▶ **TASK DIRECTIONS**: Whenever a line of the data below holds the string "functionality", copy that line.

***** PROVIDED ENTRIES

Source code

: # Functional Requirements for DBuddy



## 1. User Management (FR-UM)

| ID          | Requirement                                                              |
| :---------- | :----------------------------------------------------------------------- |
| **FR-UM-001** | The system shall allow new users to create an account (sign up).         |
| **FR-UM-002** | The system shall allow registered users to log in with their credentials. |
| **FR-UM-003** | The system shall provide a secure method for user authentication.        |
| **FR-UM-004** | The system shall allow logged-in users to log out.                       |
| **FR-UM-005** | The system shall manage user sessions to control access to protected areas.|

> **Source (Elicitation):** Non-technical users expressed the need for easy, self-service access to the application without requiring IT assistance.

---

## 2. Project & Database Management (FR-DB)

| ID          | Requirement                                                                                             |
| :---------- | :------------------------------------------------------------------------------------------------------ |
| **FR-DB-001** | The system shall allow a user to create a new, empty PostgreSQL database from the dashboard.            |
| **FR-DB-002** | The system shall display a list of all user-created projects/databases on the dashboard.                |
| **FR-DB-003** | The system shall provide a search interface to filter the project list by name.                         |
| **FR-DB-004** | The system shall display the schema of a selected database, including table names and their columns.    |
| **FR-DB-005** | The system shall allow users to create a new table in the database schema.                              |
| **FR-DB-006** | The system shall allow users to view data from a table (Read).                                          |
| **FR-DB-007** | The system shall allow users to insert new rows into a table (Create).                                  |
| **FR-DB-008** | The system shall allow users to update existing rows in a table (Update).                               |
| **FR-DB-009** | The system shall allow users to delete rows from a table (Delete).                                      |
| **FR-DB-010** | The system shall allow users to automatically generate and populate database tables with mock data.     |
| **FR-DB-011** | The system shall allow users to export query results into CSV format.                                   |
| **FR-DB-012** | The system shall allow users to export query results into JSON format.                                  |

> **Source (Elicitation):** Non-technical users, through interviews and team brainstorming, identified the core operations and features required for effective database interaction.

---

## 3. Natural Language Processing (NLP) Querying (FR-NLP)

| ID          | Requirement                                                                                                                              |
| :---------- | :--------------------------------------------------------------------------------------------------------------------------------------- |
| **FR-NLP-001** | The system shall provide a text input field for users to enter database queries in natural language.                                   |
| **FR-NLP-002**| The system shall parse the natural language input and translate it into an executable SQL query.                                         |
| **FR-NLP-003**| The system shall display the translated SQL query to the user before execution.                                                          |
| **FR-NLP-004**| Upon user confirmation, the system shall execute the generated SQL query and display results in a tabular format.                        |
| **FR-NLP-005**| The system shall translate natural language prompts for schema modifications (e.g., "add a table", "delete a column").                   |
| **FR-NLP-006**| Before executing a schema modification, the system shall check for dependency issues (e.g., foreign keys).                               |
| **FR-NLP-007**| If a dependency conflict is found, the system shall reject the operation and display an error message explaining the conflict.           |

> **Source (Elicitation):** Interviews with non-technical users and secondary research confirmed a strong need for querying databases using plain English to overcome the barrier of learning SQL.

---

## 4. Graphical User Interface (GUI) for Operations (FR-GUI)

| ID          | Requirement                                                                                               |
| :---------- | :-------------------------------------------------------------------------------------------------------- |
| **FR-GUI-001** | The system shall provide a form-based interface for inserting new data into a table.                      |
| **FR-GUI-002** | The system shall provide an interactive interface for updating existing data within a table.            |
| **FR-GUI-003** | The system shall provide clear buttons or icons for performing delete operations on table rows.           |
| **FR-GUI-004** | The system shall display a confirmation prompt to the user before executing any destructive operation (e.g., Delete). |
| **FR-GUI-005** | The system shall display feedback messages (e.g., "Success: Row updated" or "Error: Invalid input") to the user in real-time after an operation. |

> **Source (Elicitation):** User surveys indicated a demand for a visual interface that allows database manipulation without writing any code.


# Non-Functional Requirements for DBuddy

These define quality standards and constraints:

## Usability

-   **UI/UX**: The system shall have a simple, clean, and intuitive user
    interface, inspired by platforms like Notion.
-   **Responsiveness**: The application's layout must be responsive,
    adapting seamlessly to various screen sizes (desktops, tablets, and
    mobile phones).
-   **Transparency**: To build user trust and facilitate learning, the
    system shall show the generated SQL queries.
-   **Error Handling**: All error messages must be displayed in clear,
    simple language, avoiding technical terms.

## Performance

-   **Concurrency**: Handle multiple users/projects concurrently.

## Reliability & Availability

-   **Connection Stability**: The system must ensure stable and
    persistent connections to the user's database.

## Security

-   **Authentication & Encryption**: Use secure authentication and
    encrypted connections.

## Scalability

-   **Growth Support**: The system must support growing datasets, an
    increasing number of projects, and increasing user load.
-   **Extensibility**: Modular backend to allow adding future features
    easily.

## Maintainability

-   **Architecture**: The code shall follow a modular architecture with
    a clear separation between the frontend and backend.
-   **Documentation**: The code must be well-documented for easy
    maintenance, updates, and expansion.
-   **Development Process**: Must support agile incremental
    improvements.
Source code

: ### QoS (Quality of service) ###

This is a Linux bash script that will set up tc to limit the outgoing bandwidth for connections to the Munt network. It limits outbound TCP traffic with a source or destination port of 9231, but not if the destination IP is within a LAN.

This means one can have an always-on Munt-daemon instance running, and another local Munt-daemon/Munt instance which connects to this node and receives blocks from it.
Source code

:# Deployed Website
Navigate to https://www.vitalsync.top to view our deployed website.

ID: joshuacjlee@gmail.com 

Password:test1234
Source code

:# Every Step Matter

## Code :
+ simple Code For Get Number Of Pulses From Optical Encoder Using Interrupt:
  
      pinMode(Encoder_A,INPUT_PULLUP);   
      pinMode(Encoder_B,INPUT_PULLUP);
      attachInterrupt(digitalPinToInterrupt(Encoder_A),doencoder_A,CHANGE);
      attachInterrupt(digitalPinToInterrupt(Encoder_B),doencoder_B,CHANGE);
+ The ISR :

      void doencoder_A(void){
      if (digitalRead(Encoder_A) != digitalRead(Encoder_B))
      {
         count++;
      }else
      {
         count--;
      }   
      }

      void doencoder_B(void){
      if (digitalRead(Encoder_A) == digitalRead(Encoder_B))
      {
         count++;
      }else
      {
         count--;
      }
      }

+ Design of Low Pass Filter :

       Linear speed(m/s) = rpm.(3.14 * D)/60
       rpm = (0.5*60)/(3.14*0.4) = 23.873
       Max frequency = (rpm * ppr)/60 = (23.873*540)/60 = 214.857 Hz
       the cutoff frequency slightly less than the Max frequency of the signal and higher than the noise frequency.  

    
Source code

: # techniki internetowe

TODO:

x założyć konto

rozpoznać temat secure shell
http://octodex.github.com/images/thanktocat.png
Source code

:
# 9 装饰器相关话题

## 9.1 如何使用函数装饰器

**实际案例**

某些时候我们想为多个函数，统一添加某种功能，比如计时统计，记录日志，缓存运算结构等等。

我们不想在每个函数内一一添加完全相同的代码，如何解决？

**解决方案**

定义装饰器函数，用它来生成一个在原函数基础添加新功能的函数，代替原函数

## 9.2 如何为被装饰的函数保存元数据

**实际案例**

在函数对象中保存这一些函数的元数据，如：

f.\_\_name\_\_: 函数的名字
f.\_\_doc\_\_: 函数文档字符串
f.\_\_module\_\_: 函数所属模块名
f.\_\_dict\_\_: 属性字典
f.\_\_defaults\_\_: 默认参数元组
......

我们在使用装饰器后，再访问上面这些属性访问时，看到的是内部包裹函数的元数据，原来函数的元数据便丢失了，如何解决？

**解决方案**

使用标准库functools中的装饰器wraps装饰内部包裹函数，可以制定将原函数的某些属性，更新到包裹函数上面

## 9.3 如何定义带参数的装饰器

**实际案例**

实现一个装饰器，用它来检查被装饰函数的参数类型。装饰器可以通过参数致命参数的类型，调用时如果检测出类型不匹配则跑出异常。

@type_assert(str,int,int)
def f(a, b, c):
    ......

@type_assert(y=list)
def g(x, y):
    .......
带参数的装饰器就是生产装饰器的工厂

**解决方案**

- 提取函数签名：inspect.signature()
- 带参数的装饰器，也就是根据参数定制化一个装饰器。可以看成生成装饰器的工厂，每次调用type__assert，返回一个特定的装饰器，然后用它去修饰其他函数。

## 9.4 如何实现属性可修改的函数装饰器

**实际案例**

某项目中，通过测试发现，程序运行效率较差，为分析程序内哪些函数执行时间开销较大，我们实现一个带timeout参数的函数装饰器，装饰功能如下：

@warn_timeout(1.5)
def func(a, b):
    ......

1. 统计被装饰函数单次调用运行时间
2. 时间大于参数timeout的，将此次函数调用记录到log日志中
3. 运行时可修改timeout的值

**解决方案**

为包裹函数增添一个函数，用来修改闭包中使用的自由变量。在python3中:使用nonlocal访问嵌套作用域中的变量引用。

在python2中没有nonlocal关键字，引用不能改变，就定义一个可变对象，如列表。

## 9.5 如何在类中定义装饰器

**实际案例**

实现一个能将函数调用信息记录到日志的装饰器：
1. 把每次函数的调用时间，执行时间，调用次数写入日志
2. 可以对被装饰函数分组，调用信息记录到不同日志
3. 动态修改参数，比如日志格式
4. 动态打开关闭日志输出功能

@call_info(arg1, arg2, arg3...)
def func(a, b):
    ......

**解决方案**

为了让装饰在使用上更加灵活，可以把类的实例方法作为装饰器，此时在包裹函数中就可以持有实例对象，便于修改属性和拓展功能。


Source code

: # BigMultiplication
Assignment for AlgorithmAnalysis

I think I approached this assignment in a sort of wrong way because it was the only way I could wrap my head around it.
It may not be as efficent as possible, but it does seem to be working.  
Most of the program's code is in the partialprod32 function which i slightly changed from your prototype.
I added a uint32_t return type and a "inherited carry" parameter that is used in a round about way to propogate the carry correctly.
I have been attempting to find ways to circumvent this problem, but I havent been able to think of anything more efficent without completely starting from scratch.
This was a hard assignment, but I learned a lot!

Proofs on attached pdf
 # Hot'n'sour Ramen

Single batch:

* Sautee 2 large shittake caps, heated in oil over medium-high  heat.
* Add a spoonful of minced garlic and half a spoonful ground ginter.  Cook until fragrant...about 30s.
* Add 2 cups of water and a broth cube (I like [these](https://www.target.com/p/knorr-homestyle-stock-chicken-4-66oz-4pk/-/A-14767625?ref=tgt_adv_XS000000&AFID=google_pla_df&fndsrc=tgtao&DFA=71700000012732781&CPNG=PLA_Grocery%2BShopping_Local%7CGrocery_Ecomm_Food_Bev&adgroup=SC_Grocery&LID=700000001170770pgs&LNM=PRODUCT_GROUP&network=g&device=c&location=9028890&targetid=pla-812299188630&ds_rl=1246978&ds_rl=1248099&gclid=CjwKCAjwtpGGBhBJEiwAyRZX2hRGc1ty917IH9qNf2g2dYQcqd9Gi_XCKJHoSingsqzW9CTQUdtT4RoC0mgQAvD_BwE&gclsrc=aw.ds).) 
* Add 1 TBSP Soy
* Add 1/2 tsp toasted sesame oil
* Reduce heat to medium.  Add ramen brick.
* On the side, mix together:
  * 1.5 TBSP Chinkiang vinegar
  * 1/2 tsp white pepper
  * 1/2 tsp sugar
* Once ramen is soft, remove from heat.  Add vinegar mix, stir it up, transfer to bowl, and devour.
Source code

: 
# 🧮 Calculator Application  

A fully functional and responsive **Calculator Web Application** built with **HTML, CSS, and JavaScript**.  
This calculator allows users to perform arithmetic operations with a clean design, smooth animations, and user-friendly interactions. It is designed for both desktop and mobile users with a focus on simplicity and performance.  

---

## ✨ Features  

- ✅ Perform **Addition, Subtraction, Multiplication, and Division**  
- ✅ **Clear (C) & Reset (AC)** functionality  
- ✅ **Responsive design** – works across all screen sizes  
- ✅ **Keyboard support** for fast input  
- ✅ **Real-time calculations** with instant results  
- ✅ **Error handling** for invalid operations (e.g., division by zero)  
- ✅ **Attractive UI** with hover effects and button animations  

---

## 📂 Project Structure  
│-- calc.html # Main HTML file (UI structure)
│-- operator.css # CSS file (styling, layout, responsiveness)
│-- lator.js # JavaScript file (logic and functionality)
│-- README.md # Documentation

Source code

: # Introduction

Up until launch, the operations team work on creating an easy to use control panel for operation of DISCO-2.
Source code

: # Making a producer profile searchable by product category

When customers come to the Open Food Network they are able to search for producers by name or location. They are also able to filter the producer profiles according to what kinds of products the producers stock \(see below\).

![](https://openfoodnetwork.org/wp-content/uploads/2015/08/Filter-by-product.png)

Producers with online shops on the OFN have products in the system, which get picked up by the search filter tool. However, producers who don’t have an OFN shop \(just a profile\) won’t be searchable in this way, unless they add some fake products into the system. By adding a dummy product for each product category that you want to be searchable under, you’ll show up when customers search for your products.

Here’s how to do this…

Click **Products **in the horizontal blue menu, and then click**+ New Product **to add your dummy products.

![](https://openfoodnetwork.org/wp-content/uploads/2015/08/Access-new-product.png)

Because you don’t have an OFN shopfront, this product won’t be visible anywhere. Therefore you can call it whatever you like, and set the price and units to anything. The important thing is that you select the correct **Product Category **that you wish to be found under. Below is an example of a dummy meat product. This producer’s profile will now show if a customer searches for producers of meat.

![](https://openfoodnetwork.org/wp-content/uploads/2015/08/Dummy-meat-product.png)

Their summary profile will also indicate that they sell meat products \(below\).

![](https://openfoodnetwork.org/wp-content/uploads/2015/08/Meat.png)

**********

▶ **FINISHED TASK**:
- ✅ **Clear (C) & Reset (AC)** functionality  
│-- lator.js # JavaScript file (logic and functionality)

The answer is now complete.